Kathie Costos adopts a conversational tone in The Scribe of Salem. The smooth flow of the story helps with the world-building and characterization. The progressive viewpoint regarding spirituality is this book’s best asset. The text reiterates that being religious is different from being spiritual and that the latter is usually preferable. Costos makes a compelling argument through this narrative that can be appreciated by people from all walks of life. Readers who believe in something will strengthen their faith as they read on, while non-believers will surely discover something interesting, no matter how small.
Let’s be honest. We live in a time when far too many people only claim to be Christian. They do not display the qualities Jesus preached about and lived them. They spew contempt, hatred, judgment, and rage fueled by a perverse belief that they are the only ones with moral high ground. We’ve seen it all before. It was what happened in Salem when “Christians” decided that lying, hating and torture were worthy means to end their enemies.
No one was safe during the witch trials because everyone could find themselves accused of witchcraft. They were tortured. Many confessed to end the torture. Those who refused were put to death. Nineteen by hanging and one by crushing. Contrary to popular belief, none of them were burnt in America. However, some of those found guilty of witchcraft were burnt in Scotland, England, and many others in far greater numbers. The basis for all of it was it worked.
Being evil is easier than trying to live the life that Jesus emulated. It is easier to hate than it is to love. Easier to judge than it is to help. Easier to blame those in need, than it is to help fill the needs they have. I often wonder how anyone claiming to be Christian forgets about what being one requires of them.
Too many settle for showing up at a church, getting water poured on their heads as infants, and then having nothing else to do to deserve the price Jesus paid on the Cross. It is up to them to believe what they want in this country, yet far too many want the authority to control what others choose for themselves. On the flip side, I’ve also known people filled with love and compassion spiritually while they still attended church services. While we want the ability to choose for ourselves what we believe, the church people should be able to do the same, but not have the power to force others to live by what they believe.

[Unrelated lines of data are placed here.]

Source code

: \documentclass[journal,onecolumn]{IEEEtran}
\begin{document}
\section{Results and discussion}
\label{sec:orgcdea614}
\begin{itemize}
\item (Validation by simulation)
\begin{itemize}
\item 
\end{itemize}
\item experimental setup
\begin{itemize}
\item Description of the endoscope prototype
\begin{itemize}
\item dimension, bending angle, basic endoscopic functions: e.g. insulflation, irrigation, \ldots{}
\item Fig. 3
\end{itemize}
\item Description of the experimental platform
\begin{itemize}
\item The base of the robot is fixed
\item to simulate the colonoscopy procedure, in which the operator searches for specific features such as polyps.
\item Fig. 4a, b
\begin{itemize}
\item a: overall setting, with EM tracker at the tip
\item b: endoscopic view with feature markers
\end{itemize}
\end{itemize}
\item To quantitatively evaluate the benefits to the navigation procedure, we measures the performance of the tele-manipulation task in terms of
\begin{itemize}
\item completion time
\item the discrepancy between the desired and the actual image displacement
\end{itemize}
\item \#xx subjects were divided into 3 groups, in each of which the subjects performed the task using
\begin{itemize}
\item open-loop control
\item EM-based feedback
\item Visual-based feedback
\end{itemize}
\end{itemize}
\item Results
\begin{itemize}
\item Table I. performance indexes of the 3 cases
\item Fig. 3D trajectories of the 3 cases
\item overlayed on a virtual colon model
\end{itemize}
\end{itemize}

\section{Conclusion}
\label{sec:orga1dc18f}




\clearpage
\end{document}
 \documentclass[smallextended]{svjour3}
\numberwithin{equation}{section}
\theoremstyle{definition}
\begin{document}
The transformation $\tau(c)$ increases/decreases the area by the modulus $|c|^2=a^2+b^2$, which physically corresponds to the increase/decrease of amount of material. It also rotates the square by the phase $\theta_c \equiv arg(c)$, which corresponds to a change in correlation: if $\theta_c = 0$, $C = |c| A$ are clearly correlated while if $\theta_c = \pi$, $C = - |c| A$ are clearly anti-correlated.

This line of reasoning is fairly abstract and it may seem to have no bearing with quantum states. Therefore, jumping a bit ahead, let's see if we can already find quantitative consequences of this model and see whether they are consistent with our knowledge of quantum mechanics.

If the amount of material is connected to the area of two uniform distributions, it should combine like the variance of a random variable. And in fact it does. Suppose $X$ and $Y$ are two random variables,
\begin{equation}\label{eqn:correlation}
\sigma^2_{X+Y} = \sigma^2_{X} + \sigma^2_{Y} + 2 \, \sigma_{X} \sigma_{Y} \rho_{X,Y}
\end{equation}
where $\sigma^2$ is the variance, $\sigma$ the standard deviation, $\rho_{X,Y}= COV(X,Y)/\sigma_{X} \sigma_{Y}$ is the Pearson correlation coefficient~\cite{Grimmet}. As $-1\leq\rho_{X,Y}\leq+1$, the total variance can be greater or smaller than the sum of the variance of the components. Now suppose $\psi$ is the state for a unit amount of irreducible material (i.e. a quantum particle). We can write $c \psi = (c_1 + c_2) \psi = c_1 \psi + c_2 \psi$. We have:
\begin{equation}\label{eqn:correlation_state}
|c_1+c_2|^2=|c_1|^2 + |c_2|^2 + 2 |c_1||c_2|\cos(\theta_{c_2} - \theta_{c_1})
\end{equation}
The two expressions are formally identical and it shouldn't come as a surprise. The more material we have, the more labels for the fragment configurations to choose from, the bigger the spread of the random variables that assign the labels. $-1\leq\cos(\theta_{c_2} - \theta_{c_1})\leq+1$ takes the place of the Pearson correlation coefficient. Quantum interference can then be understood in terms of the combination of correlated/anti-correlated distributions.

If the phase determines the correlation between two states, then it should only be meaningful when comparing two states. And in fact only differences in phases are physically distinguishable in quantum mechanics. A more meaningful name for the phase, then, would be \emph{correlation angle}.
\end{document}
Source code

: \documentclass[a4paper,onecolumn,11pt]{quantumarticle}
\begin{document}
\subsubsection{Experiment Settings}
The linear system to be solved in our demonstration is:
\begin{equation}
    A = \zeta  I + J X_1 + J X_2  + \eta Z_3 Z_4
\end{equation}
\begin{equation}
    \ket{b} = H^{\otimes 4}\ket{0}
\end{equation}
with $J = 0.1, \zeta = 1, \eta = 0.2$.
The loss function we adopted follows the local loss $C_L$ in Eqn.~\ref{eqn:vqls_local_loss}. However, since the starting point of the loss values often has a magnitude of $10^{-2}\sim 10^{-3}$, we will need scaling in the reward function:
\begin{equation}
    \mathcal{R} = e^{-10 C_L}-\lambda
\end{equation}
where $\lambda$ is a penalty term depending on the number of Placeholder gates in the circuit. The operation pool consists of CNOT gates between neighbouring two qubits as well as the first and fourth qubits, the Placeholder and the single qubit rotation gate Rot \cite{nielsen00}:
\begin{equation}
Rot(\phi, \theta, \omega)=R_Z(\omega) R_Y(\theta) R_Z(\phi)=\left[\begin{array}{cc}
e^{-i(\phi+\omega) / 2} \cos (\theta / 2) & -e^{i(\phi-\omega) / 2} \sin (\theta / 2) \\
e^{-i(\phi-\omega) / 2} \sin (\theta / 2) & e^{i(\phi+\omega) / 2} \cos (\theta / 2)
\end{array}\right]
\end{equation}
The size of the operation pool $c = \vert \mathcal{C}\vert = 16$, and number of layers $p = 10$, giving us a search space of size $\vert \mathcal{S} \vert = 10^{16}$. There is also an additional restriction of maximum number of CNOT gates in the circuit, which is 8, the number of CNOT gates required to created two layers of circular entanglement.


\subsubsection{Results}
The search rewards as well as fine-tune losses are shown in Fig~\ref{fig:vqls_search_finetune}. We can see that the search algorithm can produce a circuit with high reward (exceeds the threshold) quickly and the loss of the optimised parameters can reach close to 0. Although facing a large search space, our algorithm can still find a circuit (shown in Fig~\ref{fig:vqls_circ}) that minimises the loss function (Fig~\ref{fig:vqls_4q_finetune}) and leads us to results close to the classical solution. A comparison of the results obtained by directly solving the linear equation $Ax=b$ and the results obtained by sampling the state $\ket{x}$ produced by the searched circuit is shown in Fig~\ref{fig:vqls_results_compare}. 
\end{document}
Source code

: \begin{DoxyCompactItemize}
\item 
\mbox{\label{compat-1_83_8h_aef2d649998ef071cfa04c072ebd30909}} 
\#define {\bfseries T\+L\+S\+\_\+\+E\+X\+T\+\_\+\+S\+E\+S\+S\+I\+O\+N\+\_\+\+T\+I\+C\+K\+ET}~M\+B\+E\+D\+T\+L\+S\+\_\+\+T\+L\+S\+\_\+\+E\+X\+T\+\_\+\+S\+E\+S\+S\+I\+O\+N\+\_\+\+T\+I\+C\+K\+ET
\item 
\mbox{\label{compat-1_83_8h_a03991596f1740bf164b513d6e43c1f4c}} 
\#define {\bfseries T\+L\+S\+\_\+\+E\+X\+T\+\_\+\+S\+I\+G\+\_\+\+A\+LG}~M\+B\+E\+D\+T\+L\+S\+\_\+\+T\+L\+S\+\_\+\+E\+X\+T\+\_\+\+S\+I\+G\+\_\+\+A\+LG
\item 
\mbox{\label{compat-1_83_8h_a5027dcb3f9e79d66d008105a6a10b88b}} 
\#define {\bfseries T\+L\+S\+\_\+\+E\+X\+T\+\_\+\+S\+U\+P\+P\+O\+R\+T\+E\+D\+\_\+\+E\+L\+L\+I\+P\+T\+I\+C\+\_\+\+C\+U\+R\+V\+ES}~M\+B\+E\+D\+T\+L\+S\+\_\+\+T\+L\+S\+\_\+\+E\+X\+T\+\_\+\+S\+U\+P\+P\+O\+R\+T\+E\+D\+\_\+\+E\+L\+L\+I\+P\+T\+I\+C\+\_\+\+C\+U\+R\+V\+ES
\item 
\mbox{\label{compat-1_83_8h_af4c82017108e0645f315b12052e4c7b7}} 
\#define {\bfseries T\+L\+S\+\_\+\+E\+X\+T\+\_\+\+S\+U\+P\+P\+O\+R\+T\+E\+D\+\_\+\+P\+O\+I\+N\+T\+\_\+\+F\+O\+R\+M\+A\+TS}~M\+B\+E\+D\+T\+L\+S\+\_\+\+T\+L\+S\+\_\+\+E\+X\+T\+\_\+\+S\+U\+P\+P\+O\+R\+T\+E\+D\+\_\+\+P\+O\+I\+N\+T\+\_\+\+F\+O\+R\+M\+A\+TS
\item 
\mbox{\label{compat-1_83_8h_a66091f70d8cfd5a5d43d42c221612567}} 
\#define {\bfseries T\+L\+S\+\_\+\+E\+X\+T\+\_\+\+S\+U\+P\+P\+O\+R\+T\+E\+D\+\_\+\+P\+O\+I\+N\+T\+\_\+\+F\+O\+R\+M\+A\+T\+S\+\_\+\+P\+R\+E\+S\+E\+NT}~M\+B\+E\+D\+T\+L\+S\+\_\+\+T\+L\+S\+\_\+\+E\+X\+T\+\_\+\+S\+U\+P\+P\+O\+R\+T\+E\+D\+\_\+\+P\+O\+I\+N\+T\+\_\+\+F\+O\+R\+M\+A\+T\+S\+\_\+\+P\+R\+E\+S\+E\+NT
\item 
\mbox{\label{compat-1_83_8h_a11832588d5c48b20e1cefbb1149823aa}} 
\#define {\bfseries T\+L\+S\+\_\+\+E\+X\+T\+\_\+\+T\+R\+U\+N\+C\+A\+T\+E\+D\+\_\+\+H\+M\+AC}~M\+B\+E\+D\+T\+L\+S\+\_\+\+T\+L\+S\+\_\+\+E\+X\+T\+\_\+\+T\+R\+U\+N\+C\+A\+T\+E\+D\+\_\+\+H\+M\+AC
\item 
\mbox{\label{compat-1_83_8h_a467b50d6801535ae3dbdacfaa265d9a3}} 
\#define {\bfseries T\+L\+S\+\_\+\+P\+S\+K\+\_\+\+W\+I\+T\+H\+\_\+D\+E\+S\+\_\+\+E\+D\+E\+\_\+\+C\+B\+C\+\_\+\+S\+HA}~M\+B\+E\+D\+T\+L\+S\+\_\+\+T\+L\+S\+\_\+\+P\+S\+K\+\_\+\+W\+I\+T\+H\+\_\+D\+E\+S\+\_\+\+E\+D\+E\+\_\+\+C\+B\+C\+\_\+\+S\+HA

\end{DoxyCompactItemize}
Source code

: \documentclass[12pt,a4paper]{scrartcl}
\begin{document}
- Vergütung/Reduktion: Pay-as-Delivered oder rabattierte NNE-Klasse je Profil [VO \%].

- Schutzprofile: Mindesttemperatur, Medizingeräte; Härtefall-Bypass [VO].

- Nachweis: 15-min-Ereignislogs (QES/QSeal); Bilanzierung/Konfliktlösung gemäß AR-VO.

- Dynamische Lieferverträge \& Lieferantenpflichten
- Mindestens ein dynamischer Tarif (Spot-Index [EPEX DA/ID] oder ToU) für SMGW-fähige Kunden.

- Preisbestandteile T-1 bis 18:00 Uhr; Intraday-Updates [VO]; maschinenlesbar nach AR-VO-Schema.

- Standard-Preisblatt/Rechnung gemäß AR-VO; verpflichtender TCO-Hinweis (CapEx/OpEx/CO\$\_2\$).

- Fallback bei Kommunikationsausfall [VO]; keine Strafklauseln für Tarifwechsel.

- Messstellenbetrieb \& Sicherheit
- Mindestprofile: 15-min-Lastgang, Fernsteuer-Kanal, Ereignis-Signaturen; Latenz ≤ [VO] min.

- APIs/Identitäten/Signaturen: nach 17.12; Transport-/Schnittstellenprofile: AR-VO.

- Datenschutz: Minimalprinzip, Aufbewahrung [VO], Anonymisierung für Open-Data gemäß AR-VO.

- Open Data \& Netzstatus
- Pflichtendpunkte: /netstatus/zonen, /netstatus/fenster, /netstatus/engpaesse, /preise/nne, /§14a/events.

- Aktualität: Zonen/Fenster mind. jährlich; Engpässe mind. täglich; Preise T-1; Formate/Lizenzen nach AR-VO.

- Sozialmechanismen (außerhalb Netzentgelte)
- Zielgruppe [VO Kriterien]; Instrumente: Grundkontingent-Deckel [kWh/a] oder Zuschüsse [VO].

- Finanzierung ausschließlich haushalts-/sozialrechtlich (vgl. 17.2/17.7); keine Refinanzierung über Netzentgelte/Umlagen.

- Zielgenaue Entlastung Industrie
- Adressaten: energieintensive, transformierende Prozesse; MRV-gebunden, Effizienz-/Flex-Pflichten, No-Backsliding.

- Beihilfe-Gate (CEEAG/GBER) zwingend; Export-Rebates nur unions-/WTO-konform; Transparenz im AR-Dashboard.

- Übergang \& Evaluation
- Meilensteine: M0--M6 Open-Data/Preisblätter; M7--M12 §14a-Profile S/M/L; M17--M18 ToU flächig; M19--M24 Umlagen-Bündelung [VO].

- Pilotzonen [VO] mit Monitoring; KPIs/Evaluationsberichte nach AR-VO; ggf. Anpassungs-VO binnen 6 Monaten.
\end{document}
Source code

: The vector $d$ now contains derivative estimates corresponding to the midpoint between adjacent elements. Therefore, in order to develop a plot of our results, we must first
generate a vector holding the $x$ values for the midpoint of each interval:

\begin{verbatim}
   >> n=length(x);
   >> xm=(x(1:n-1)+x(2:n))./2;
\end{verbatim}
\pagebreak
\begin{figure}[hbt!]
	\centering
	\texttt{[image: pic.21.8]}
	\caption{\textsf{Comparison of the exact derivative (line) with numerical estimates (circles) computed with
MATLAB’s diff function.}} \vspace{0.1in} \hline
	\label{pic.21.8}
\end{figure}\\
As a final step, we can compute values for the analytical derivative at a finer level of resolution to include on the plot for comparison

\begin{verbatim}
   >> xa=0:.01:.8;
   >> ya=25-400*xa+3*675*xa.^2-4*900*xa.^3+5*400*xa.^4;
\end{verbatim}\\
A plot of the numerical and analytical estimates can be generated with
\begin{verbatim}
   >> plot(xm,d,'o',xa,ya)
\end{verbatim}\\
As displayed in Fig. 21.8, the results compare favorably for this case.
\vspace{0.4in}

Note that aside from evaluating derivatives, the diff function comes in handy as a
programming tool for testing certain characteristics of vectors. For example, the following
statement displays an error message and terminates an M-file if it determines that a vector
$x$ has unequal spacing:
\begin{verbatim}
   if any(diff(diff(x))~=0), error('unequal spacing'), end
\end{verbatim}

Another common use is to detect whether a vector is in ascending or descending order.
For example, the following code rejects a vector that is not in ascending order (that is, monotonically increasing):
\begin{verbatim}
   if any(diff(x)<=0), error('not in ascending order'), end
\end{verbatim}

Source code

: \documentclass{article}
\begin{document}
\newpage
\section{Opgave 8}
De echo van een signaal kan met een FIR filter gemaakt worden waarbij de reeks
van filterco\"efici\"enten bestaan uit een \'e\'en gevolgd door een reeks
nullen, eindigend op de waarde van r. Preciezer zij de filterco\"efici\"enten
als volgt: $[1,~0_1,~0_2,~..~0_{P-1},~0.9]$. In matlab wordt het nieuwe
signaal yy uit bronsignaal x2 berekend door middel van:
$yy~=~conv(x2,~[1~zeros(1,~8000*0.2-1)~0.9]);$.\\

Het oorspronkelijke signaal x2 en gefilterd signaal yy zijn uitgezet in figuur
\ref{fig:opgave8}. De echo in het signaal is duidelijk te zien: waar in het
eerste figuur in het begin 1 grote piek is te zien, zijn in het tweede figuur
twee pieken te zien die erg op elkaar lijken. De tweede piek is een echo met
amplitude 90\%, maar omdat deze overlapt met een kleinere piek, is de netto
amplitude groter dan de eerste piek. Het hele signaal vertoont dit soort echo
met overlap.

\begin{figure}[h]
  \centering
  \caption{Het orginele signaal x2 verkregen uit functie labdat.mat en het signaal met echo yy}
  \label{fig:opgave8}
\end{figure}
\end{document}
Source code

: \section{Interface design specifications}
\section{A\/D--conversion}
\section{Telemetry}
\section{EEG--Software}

Over the years, far too many years, most of the people I helped spiritually heal #PTSD said they believed in God and Jesus but wanted nothing to do with a building called “church” nor tolerate the manmade rules within the walls. When they discovered they could, and should, go to God directly on their own, they felt empowered and loved. Isn’t that what we all want? Isn’t that what we all need? To know that we are loved by God when He knows everything there is to know about us and still loves us, is a far greater gift than they ever expected. They are the people whom I wrote the Minsters Of The Mystery series for. There is so much beauty and power within the scriptures of the Bible, but they never heard them in a church.
While there are many parts of the books including scriptures, they are there to support the premises of the promises we all need to know. God does not send evil into your life as a test. Evil sent them. God is there to help you get through what evil is done to you.
God is not flesh but is Spirit and has made us in His image, so if you are judged by what you look like, those judging you do not understand the difference.
God did not seek to control anyone, so He gave us all free will to decide for ourselves. We must remember we have no control over what others do. We can only control what we do.
God forgives and we should too. Not for the sake of those that harmed us, but for our own sake. It is a weight we do not need to carry. For every moment we spend thinking about what was done to us, we cannot spend on what can fill us up with love, joy, and happiness.
In the end, I hope, that readers can see past the noise of the world to the purpose of their lives.